# Happy Birthday Halloween Zombie



## Vlad (Aug 2, 2005)

Happy Birthday, have a great one!


----------



## ScareShack (May 26, 2006)

Have a Great B-Day!!!!!!!!!!


----------



## Lilly (Jun 13, 2006)

Happy B Day HZ ..."clink"


----------



## Black Cat (Aug 20, 2005)

Happy Birthday to you Halloween Zombie!


----------



## Death's Door (Mar 22, 2006)

Have a Happy Birthday!!!!!!!


----------



## slimy (Jul 12, 2006)

Happy Birthday.


----------



## BooGirl666 (Jul 29, 2006)

Happy Birthday HZ!!!!! I hope ya make lots of zombie!!! and make it strong too


----------



## Ms. Wicked (Nov 14, 2006)

Happy Birthday HZ!!!!!!


----------



## widowsbluff (May 24, 2006)

Hope you had a great day!


----------



## pyro (Oct 7, 2006)

Happy Birthday Vic---have a great day


----------



## Sickie Ickie (Jun 20, 2006)

happy happy joy joy


----------



## HalloweenZombie (Jul 22, 2007)

Thanks everyone. Let's here it for old people! I did get a BBQ motor for my birthday.

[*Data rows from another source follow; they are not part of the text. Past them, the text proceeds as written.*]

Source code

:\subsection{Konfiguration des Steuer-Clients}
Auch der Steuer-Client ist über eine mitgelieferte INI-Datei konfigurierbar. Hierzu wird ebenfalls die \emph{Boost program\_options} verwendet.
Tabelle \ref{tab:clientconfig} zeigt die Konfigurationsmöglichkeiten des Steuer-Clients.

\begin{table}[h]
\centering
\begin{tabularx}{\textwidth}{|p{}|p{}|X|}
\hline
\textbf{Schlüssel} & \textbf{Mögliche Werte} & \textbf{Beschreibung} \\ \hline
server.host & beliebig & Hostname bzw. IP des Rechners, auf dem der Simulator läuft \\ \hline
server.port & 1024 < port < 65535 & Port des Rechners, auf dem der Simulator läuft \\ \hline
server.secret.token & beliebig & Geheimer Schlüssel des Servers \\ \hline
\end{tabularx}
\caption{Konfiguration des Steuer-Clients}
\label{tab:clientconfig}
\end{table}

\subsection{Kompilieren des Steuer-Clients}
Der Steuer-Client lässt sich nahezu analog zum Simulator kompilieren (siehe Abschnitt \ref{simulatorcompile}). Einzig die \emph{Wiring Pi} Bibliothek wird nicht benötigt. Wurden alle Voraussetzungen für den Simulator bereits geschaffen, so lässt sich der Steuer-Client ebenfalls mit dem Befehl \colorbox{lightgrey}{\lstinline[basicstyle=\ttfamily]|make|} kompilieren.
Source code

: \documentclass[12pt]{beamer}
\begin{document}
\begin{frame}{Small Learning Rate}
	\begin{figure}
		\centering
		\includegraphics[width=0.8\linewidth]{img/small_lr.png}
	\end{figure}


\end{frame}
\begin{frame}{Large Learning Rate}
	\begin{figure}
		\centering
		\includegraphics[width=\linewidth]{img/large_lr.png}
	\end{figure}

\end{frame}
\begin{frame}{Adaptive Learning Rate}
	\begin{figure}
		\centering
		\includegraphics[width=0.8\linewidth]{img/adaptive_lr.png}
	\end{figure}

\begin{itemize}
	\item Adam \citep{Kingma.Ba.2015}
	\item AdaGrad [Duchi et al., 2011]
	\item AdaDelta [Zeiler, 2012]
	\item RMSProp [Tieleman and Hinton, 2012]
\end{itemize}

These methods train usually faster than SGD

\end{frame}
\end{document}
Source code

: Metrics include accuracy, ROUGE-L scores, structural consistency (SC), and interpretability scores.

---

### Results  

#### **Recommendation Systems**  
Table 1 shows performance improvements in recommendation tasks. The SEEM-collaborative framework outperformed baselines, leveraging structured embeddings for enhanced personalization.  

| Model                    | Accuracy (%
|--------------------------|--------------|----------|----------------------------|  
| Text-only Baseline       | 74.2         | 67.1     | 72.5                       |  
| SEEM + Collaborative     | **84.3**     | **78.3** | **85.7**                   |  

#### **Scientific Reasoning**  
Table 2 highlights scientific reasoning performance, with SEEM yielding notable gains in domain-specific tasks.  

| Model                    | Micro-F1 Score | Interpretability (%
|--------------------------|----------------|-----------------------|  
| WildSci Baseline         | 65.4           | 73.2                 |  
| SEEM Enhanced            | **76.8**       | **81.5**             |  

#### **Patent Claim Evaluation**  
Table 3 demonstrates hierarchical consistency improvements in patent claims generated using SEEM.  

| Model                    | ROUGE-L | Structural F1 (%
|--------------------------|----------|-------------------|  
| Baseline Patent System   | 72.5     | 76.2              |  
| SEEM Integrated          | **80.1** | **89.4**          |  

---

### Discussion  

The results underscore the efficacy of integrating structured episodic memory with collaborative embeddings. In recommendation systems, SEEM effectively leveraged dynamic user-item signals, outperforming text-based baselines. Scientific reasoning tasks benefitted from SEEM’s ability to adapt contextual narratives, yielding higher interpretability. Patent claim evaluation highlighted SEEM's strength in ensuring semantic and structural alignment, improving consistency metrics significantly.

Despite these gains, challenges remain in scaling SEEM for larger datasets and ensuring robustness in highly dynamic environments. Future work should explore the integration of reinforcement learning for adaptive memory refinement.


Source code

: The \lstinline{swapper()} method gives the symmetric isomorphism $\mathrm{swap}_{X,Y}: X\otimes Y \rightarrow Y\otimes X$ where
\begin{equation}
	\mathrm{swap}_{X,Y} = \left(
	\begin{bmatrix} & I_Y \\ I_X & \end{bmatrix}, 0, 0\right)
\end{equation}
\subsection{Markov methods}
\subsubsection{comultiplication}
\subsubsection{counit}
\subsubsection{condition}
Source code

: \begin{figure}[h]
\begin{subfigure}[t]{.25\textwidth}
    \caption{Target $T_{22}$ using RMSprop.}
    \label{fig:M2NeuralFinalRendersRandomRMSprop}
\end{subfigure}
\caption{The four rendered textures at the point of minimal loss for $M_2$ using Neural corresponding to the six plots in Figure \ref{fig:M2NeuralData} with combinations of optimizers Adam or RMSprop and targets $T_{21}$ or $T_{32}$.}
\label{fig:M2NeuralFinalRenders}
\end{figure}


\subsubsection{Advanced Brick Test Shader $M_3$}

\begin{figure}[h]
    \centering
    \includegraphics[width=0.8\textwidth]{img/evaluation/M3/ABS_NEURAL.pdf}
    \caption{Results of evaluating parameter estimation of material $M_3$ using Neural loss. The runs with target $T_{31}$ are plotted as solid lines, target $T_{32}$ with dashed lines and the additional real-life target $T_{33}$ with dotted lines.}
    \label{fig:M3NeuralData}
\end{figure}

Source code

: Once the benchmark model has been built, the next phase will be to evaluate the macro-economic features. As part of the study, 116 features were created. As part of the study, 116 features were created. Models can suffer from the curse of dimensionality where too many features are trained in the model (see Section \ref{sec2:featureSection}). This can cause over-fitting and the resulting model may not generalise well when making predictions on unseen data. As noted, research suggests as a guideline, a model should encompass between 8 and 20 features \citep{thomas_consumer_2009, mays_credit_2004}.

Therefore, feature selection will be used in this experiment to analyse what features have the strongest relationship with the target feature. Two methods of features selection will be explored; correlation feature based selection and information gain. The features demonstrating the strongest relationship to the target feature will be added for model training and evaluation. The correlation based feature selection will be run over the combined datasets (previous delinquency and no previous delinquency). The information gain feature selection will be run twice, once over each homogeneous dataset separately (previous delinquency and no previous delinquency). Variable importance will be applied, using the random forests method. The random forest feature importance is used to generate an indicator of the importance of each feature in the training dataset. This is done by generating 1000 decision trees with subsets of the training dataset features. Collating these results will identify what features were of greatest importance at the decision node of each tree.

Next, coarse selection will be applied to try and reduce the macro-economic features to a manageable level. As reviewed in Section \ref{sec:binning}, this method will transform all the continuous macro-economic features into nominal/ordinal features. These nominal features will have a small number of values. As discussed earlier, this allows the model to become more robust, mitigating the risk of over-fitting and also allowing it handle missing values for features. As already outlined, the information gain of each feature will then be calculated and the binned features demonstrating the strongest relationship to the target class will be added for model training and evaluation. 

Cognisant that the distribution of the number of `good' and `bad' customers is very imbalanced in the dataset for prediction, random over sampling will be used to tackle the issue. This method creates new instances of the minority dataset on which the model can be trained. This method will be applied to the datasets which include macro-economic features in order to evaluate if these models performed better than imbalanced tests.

Woohoo!


----------



## Haunted Bayou (Feb 16, 2007)

Yahoo for old people.
Hope you had a fantastic birthday.


----------



## Lagrousome (Apr 12, 2007)

I was going to wish you a HAPPY BIRTHDAY....until the comment about OLD PEOPLE!!! I'm adding all those that think 30~something is old to my voo-doo list!!!
Hope it was a GREAT ONE HZ!!!! Oh what the heck ~ Happy Birthday!!!


----------



## Big Howlin (Jul 15, 2006)

Happy Birthday!


----------



## Frighteners Entertainment (Jan 24, 2006)

Happy "late" Birthday!


----------



## Ghostess (Aug 21, 2005)

Happy birthday, belated, but I hope it was a good one for you


----------